简体中文 | English
We optimized TSM model and proposed PP-TSM in this repo. Without increasing the number of parameters, the accuracy of TSM was significantly improved in UCF101 and Kinetics-400 datasets. Please refer to Tricks on PP-TSM for more details.
Version | Sampling method | Top1 |
---|---|---|
Ours (distill) | Dense | 76.16 |
Ours | Dense | 75.69 |
mmaction2 | Dense | 74.55 |
mit-han-lab | Dense | 74.1 |
Version | Sampling method | Top1 |
---|---|---|
Ours (distill) | Uniform | 75.11 |
Ours | Uniform | 74.54 |
mmaction2 | Uniform | 71.90 |
mit-han-lab | Uniform | 71.16 |
Please refer to Kinetics400 data download and preparation doc k400-data
Please refer to UCF101 data download and preparation doc ucf101-data
Please download ResNet50_vd_ssld_v2 as pretraind model:
wget https://videotag.bj.bcebos.com/PaddleVideo/PretrainModel/ResNet50_vd_ssld_v2_pretrained.pdparams
and add path to MODEL.framework.backbone.pretrained
in config file as:
MODEL:
framework: "Recognizer2D"
backbone:
name: "ResNetTweaksTSM"
pretrained: your weight path
- If use ResNet101 as backbone, please download ResNet101_vd_ssld_pretrained.pdparams as pretraind model.
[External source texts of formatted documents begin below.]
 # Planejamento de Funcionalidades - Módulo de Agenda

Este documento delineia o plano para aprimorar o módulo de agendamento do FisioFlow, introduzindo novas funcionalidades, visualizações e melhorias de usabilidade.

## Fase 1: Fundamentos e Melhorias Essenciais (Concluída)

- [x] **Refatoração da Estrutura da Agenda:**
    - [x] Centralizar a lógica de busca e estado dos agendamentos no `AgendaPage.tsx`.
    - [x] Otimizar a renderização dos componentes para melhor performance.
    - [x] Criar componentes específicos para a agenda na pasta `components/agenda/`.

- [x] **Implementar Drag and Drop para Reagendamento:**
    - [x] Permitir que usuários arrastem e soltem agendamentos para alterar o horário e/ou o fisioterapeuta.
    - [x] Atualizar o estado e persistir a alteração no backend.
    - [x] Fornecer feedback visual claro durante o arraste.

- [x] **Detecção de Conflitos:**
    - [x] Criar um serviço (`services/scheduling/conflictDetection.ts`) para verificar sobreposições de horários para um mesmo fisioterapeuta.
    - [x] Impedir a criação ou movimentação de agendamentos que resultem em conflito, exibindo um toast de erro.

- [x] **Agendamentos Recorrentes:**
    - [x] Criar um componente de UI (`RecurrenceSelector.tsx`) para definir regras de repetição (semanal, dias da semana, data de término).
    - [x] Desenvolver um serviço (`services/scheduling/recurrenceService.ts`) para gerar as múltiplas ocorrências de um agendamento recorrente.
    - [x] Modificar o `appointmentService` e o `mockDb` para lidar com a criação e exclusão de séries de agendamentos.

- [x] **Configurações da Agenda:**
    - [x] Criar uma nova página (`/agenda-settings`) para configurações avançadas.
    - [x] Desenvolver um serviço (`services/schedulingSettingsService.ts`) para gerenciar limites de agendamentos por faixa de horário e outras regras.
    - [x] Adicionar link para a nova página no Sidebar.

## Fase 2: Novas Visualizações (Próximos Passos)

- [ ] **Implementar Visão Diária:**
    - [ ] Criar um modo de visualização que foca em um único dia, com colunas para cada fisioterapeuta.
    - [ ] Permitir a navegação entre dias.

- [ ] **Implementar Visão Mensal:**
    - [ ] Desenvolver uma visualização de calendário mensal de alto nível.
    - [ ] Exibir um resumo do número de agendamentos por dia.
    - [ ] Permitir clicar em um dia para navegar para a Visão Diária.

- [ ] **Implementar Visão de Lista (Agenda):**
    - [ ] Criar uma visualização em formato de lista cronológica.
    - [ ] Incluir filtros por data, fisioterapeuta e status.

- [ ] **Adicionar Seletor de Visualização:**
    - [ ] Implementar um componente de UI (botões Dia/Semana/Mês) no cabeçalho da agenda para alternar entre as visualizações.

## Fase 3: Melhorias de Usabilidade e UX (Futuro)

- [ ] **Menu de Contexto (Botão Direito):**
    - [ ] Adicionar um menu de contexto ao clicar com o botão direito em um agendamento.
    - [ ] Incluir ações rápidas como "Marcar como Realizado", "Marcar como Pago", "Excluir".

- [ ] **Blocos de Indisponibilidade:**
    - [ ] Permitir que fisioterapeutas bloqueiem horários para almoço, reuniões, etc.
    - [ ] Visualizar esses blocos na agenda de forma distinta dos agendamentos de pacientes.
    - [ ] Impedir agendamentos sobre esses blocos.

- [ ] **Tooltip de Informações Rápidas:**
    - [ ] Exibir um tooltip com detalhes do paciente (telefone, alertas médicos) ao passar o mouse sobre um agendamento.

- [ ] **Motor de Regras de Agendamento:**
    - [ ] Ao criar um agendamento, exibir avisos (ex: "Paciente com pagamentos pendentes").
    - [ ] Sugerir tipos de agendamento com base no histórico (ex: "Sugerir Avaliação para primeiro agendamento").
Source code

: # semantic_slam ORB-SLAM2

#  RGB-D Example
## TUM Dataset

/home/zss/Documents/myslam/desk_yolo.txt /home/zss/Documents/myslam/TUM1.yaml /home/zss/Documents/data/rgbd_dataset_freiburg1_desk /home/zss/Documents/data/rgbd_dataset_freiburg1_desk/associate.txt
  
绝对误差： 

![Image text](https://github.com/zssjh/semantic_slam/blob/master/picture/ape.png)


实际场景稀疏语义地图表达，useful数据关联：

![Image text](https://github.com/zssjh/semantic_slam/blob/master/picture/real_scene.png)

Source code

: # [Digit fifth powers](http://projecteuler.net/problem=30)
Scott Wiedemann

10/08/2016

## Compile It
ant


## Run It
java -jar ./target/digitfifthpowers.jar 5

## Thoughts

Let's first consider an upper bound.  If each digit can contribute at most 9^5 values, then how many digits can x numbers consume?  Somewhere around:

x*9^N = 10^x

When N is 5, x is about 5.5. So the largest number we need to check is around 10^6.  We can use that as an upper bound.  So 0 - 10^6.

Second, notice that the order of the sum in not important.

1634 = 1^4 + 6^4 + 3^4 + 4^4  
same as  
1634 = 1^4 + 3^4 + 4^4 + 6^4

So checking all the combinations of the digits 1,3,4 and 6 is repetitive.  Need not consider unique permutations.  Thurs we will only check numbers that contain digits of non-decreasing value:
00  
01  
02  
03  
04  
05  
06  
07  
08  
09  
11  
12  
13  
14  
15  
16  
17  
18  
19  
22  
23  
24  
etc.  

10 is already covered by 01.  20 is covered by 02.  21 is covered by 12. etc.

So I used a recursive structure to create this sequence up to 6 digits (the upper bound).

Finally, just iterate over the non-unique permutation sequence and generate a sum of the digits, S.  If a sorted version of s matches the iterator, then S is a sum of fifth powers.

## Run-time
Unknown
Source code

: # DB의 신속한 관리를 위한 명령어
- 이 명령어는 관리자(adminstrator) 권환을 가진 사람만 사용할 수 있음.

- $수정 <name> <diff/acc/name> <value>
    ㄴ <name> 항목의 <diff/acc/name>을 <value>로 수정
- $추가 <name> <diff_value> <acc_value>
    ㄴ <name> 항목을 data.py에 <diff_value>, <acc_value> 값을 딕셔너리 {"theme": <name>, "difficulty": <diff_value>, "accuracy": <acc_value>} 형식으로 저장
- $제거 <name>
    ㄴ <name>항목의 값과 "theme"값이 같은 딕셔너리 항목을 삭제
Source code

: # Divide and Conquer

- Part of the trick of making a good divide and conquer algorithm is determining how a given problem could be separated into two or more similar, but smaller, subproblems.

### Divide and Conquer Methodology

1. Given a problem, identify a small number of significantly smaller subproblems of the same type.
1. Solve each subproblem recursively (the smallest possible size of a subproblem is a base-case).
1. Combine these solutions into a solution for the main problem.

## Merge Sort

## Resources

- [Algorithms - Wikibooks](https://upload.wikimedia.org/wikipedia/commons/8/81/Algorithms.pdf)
- Train PP-TSM on kinetics-400 scripts:
python3.7 -B -m paddle.distributed.launch --gpus="0,1,2,3,4,5,6,7" --log_dir=log_pptsm main.py --validate -c configs/recognition/pptsm/pptsm_k400_frames_uniform.yaml
- Train PP-TSM on kinetics-400 video data using scripts:
python3.7 -B -m paddle.distributed.launch --gpus="0,1,2,3,4,5,6,7" --log_dir=log_pptsm main.py --validate -c configs/recognition/pptsm/pptsm_k400_videos_uniform.yaml
- AMP is useful for speeding up training:
export FLAGS_conv_workspace_size_limit=800 #MB
export FLAGS_cudnn_exhaustive_search=1
export FLAGS_cudnn_batchnorm_spatial_persistent=1
python3.7 -B -m paddle.distributed.launch --gpus="0,1,2,3,4,5,6,7" --log_dir=log_pptsm main.py --amp --validate -c configs/recognition/pptsm/pptsm_k400_frames_uniform.yaml
- Train PP-TSM on kinetics-400 with dense sampling:
python3.7 -B -m paddle.distributed.launch --gpus="0,1,2,3,4,5,6,7" --log_dir=log_pptsm main.py --validate -c configs/recognition/pptsm/pptsm_k400_frames_dense.yaml
- Train PP-TSM on kinetics-400 with ResNet101 as backbone using dense sampling:
python3.7 -B -m paddle.distributed.launch --gpus="0,1,2,3,4,5,6,7" --log_dir=log_pptsm main.py --validate -c configs/recognition/pptsm/pptsm_k400_frames_dense_r101.yaml
- For uniform sampling, test accuracy can be found in training-logs by search key word
best
, such as:
Already save the best model (top1 acc)0.7454
- For dense sampling, test accuracy can be obtained using scripts:
python3 main.py --test -c configs/recognition/pptsm/pptsm_k400_frames_dense.yaml -w output/ppTSM/ppTSM_best.pdparams
Accuracy on Kinetics400:
backbone | distill | Sampling method | num_seg | target_size | Top-1 | checkpoints |
---|---|---|---|---|---|---|
ResNet50 | False | Uniform | 8 | 224 | 74.54 | ppTSM_k400_uniform.pdparams |
ResNet50 | False | Dense | 8 | 224 | 75.69 | ppTSM_k400_dense.pdparams |
ResNet50 | True | Uniform | 8 | 224 | 75.11 | ppTSM_k400_uniform_distill.pdparams |
ResNet50 | True | Dense | 8 | 224 | 76.16 | ppTSM_k400_dense_distill.pdparams |
ResNet101 | True | Uniform | 8 | 224 | 76.35 | ppTSM_k400_uniform_distill_r101.pdparams |
ResNet101 | False | Dense | 8 | 224 | 77.15 | ppTSM_k400_dense_r101.pdparams |
To get model architecture file ppTSM.pdmodel
and parameters file ppTSM.pdiparams
, use:
python3.7 tools/export_model.py -c configs/recognition/pptsm/pptsm_k400_frames_uniform.yaml \
-p data/ppTSM_k400_uniform.pdparams \
-o inference/ppTSM
- Args usage please refer to Model Inference.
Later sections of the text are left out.